So you can try to see whether this is equal to the strange multinomial coefficient you have written.


Now I will show how to use the above formula to compute Bell numbers,

First the 0th Bell number (coefficient of $x^0$) is just 1/0! = 1. The first Bell number is the coefficient of $x^1$, and the only term which contributes this is 1/1! x^1/1! so B_1 = 1 as well. A more interesting one is B_3:

All contributions to $x^3$ terms come from $\sum_{n=1}^\infty \frac{1}{1!} \sum_{a=n}\frac{x^{a}}{a!} + \frac{1}{2!} \sum_{a+b=n}\frac{x^{a+b}}{a!b!} + \frac{1}{3!} \sum_{a+b+c=n}\frac{x^{a+b+c}}{a!b!c!}$ we could remove the "..." part since a+b+c+d+.. can never be 3 (since all the numbers must be $\ge 1$).

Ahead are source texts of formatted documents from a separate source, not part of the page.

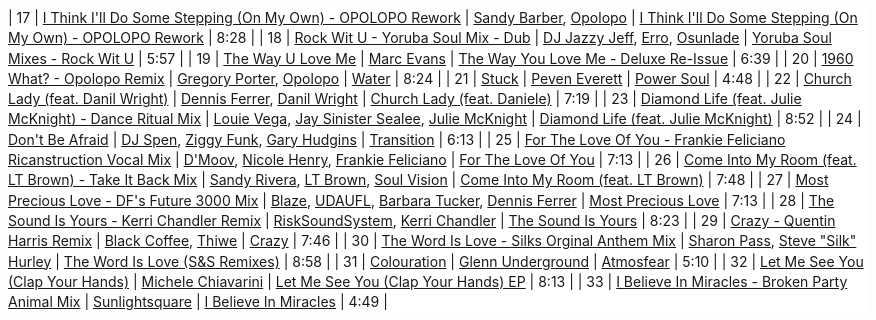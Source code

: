 | 17 | [I Think I'll Do Some Stepping \(On My Own\) \- OPOLOPO Rework](https://open.spotify.com/track/0q6bCDZ8YCM4QyGofrSiSy) | [Sandy Barber](https://open.spotify.com/artist/5smHFUSf9HBHBw8Ce0mh2s), [Opolopo](https://open.spotify.com/artist/5WaobPZaAjGIIlabFX3I94) | [I Think I'll Do Some Stepping \(On My Own\) \- OPOLOPO Rework](https://open.spotify.com/album/4xR1Tz7NKnqwaPYvt3VlSX) | 8:28 |
| 18 | [Rock Wit U \- Yoruba Soul Mix \- Dub](https://open.spotify.com/track/2F5cjiDzORHGhca4dSandQ) | [DJ Jazzy Jeff](https://open.spotify.com/artist/3nmiIgeri4vEY7y0VpbsCn), [Erro](https://open.spotify.com/artist/1OqARZ9xhHwxnxShurKYLK), [Osunlade](https://open.spotify.com/artist/4mHngi71hWNKTRuyl3W9FY) | [Yoruba Soul Mixes \- Rock Wit U](https://open.spotify.com/album/3qZpsTAOl6b0S5OahuXqsd) | 5:57 |
| 19 | [The Way U Love Me](https://open.spotify.com/track/5u2Bf96SjyWMKSrqAu9jUD) | [Marc Evans](https://open.spotify.com/artist/2wVgC86wvH9gCdREODnb9d) | [The Way You Love Me \- Deluxe Re\-Issue](https://open.spotify.com/album/5XFybVXqX9Xhys2sd91eC1) | 6:39 |
| 20 | [1960 What? \- Opolopo Remix](https://open.spotify.com/track/0nWzUKXBEDxSJEfEFHcOUm) | [Gregory Porter](https://open.spotify.com/artist/06nevPmNVfWUXyZkccahL8), [Opolopo](https://open.spotify.com/artist/5WaobPZaAjGIIlabFX3I94) | [Water](https://open.spotify.com/album/0gQB99eBkdZLBrMc32ybnY) | 8:24 |
| 21 | [Stuck](https://open.spotify.com/track/5fB8D4lc3UNL1xoFoxUOkH) | [Peven Everett](https://open.spotify.com/artist/0v2oB2xMS64U3lcU5DFuCY) | [Power Soul](https://open.spotify.com/album/1uoraNGVpnn5od0VnziIiO) | 4:48 |
| 22 | [Church Lady \(feat\. Danil Wright\)](https://open.spotify.com/track/2npWYEYy7Q1qwgV2bPnxDy) | [Dennis Ferrer](https://open.spotify.com/artist/0MGTHZpAGf7isSfw8yMIoi), [Danil Wright](https://open.spotify.com/artist/4J6QzNsE9xdzhl1UHfRnMA) | [Church Lady \(feat\. Daniele\)](https://open.spotify.com/album/2ciELtLCSotxvDGCu7M2zM) | 7:19 |
| 23 | [Diamond Life \(feat\. Julie McKnight\) \- Dance Ritual Mix](https://open.spotify.com/track/3Da0K52P1sq9A7ZS660cnp) | [Louie Vega](https://open.spotify.com/artist/5dncbrnveDMX9DgxcedeUg), [Jay Sinister Sealee](https://open.spotify.com/artist/4q1tFxjRGrgDLZKF2Sdcpj), [Julie McKnight](https://open.spotify.com/artist/2LPS6uBLdlOd860p080v4f) | [Diamond Life \(feat\. Julie McKnight\)](https://open.spotify.com/album/1s5fbLVau2qXTVfhNJsewG) | 8:52 |
| 24 | [Don't Be Afraid](https://open.spotify.com/track/5WUFHsHalXJth7oBEZ3pPl) | [DJ Spen](https://open.spotify.com/artist/4kr94nr7SzBRas5Cb3krFZ), [Ziggy Funk](https://open.spotify.com/artist/0UxVmzj48CkaBKISsYF9Ia), [Gary Hudgins](https://open.spotify.com/artist/66I1rqodsNrH6GX4rD5BoW) | [Transition](https://open.spotify.com/album/4TZOEyKYoNOU41wGX5WHMl) | 6:13 |
| 25 | [For The Love Of You \- Frankie Feliciano Ricanstruction Vocal Mix](https://open.spotify.com/track/1AYiU9FfDyGcYcQ7237fuN) | [D'Moov](https://open.spotify.com/artist/0WwhZixKFdbA82jqpKWaKO), [Nicole Henry](https://open.spotify.com/artist/17lVE8O9nHn3WWc6Csy2Sn), [Frankie Feliciano](https://open.spotify.com/artist/5KjteRQRJaHk16aYeZ08Ej) | [For The Love Of You](https://open.spotify.com/album/0Rz64BMaXSXvcKhCAArE0N) | 7:13 |
| 26 | [Come Into My Room \(feat\. LT Brown\) \- Take It Back Mix](https://open.spotify.com/track/2jinUjEUJEkE7g8MMHy2jp) | [Sandy Rivera](https://open.spotify.com/artist/6eChRUoyiCUCrUbwbT9Jq3), [LT Brown](https://open.spotify.com/artist/1W2IRr2muxr4yqxQzFButG), [Soul Vision](https://open.spotify.com/artist/54ahe96ueo2AyzYkkjyJxf) | [Come Into My Room \(feat\. LT Brown\)](https://open.spotify.com/album/5WrmnglLTGjjsLvI1Sn0pa) | 7:48 |
| 27 | [Most Precious Love \- DF's Future 3000 Mix](https://open.spotify.com/track/6QkeH4RGJ8K2OZH9EcSyGn) | [Blaze](https://open.spotify.com/artist/5yK5YSsWKH35QRTsHQHxEN), [UDAUFL](https://open.spotify.com/artist/2GTRVovNrpq94MSO7m6VxJ), [Barbara Tucker](https://open.spotify.com/artist/6txh5tFMJyxSwT0iE7wX2w), [Dennis Ferrer](https://open.spotify.com/artist/0MGTHZpAGf7isSfw8yMIoi) | [Most Precious Love](https://open.spotify.com/album/3ZGW0m1yYBEUdoaherCC34) | 7:13 |
| 28 | [The Sound Is Yours \- Kerri Chandler Remix](https://open.spotify.com/track/586ipzQlSCyAyY1pvFthWT) | [RiskSoundSystem](https://open.spotify.com/artist/2lGFbXVi0bkg4UgNbCBwNx), [Kerri Chandler](https://open.spotify.com/artist/7nqpEU6DCHkNtK1bYsyS3W) | [The Sound Is Yours](https://open.spotify.com/album/0SlkSWOSY63G2YhxEyTOBp) | 8:23 |
| 29 | [Crazy \- Quentin Harris Remix](https://open.spotify.com/track/3Rfki9RUi1LpONeXvH1o5v) | [Black Coffee](https://open.spotify.com/artist/6wMr4zKPrrR0UVz08WtUWc), [Thiwe](https://open.spotify.com/artist/0iUfURNTBS7ScaEajv9Uve) | [Crazy](https://open.spotify.com/album/08sFjhTbcwCDDCiU9KdnKH) | 7:46 |
| 30 | [The Word Is Love \- Silks Orginal Anthem Mix](https://open.spotify.com/track/1HrA0bW2Gv09RLqgdq6SWu) | [Sharon Pass](https://open.spotify.com/artist/55lRLTQflPdb3Yxt48i8TT), [Steve "Silk" Hurley](https://open.spotify.com/artist/2TzZ6XTFG1p1PAfhl0crDP) | [The Word Is Love \(S&S Remixes\)](https://open.spotify.com/album/0p7AhefpXeRpmq5lcJ5jCm) | 8:58 |
| 31 | [Colouration](https://open.spotify.com/track/5R0O1izXn9jy0PQn1Ki2Lt) | [Glenn Underground](https://open.spotify.com/artist/1ZdinLDX0e8r5dIlWLpmAc) | [Atmosfear](https://open.spotify.com/album/6l6VDvfN2xbSz6sFDXWJxz) | 5:10 |
| 32 | [Let Me See You \(Clap Your Hands\)](https://open.spotify.com/track/1Rji2sKlCxwfyxuk8N8FlX) | [Michele Chiavarini](https://open.spotify.com/artist/5ec2x41RmuQqBYAKbQ7nhr) | [Let Me See You \(Clap Your Hands\) EP](https://open.spotify.com/album/1GOW3vMJfYO4pTXxtcmqMO) | 8:13 |
| 33 | [I Believe In Miracles \- Broken Party Animal Mix](https://open.spotify.com/track/7GHHZJ0tQu4SVSzvAKus6R) | [Sunlightsquare](https://open.spotify.com/artist/04Yb1Hoq1XbQHmjjLhs4Et) | [I Believe In Miracles](https://open.spotify.com/album/7skJgHIK6fM8oBz6REK82U) | 4:49 |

Now consider each sum one at a time,

  • {a = 3}
  • {a = 2,b = 1}, {a = 1, b = 2}
  • {a = 1,b = 1,c = 1}

so we have the $x^3$ coefficient being: $1/1! x^3/3! + 1/2! (x^3/1!2! + x^3/2!1!) + 1/3! x^3/1!1!1! = 5/6 x^3$ so the third bell number is $5$.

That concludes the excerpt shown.